____ RECORDED INFORMATION

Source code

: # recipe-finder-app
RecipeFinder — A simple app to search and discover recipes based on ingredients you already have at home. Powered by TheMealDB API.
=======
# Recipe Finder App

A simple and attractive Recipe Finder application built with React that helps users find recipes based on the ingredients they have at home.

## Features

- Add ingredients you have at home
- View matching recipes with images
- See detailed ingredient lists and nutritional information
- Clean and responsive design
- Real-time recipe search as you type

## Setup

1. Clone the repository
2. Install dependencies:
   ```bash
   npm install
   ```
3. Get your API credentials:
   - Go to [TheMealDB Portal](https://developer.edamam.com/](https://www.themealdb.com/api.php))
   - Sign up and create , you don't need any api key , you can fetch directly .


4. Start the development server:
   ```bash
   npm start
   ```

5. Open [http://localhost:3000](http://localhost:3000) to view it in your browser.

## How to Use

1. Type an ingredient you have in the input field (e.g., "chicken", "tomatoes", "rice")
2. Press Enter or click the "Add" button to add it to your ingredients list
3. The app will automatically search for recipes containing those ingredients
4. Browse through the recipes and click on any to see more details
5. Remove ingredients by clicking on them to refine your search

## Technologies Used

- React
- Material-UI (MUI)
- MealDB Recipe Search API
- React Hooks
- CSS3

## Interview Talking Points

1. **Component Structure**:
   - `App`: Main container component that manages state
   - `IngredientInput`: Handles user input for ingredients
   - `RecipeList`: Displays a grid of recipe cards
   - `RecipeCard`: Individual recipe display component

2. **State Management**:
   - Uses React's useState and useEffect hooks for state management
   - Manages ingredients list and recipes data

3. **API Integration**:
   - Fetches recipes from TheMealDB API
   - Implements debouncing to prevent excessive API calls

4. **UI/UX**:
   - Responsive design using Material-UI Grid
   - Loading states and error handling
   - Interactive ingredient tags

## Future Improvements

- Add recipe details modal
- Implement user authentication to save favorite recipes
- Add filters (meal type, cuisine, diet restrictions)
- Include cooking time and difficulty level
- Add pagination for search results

________
____ RECORDED INFORMATION

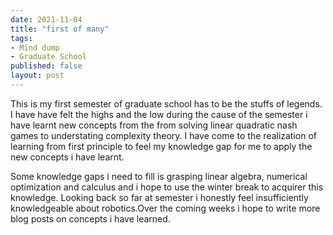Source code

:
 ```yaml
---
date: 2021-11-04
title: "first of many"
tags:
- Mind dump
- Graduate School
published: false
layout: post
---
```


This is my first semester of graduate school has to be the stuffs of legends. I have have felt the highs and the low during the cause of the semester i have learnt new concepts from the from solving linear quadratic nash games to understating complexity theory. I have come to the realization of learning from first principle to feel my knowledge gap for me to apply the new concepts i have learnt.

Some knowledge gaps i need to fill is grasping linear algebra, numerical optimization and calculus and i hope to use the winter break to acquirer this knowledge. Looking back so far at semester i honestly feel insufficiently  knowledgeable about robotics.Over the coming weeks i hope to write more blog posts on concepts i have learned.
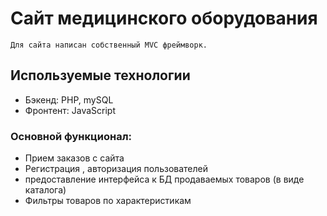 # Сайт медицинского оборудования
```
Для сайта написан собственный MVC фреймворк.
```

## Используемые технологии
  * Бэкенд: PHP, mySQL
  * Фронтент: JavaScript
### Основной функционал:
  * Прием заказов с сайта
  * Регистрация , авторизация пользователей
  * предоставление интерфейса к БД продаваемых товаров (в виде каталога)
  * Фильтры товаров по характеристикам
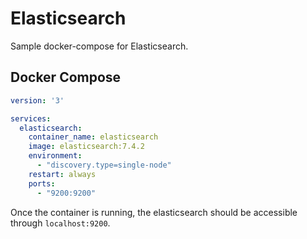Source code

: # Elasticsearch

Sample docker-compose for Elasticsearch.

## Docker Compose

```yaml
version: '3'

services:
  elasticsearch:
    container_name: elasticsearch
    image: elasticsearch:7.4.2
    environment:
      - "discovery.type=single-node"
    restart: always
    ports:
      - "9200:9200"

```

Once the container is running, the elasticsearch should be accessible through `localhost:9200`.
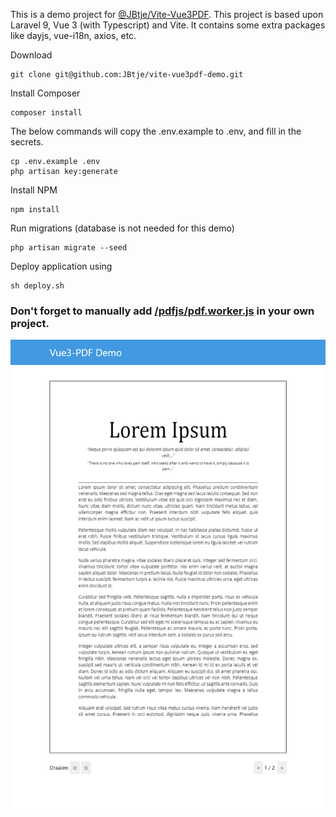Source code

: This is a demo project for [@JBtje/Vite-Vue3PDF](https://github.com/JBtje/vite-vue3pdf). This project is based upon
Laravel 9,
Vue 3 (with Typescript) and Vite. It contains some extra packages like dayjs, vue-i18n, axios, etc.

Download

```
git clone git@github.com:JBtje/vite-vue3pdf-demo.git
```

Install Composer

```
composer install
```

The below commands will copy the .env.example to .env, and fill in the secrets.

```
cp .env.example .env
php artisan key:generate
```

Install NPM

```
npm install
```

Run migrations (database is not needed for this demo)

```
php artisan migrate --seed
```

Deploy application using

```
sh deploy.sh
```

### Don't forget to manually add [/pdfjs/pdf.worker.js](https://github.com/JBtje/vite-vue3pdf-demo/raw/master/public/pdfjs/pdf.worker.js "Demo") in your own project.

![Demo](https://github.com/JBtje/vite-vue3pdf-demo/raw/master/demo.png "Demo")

________
____ RECORDED INFORMATION

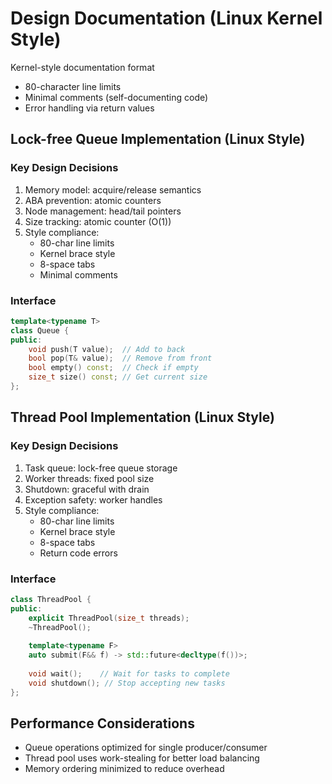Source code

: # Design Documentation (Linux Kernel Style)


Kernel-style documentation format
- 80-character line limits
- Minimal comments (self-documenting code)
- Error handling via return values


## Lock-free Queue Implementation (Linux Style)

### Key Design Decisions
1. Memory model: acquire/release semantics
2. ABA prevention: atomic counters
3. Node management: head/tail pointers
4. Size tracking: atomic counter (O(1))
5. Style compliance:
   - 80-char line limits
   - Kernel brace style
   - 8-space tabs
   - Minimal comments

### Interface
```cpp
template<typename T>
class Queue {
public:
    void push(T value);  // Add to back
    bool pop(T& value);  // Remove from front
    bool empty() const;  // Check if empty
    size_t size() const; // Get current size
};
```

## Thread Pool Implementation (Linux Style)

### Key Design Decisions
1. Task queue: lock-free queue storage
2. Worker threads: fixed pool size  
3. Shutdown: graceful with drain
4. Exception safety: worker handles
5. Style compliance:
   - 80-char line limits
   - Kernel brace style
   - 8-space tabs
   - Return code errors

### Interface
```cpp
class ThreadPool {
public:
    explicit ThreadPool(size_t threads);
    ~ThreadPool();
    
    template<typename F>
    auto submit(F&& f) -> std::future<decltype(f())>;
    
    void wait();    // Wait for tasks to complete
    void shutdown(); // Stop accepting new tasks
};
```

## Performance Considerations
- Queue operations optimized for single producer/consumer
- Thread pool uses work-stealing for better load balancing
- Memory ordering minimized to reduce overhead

________

▸ AIM OF THE EXERCISE: Output should match, line for line, the stretch of the material above from the line holding "A simple and" through the line holding "## How to Use".

▸ EXERCISE SOLUTION:
A simple and attractive Recipe Finder application built with React that helps users find recipes based on the ingredients they have at home.

## Features

- Add ingredients you have at home
- View matching recipes with images
- See detailed ingredient lists and nutritional information
- Clean and responsive design
- Real-time recipe search as you type

## Setup

1. Clone the repository
2. Install dependencies:
   ```bash
   npm install
   ```
3. Get your API credentials:
   - Go to [TheMealDB Portal](https://developer.edamam.com/](https://www.themealdb.com/api.php))
   - Sign up and create , you don't need any api key , you can fetch directly .


4. Start the development server:
   ```bash
   npm start
   ```

5. Open [http://localhost:3000](http://localhost:3000) to view it in your browser.

## How to Use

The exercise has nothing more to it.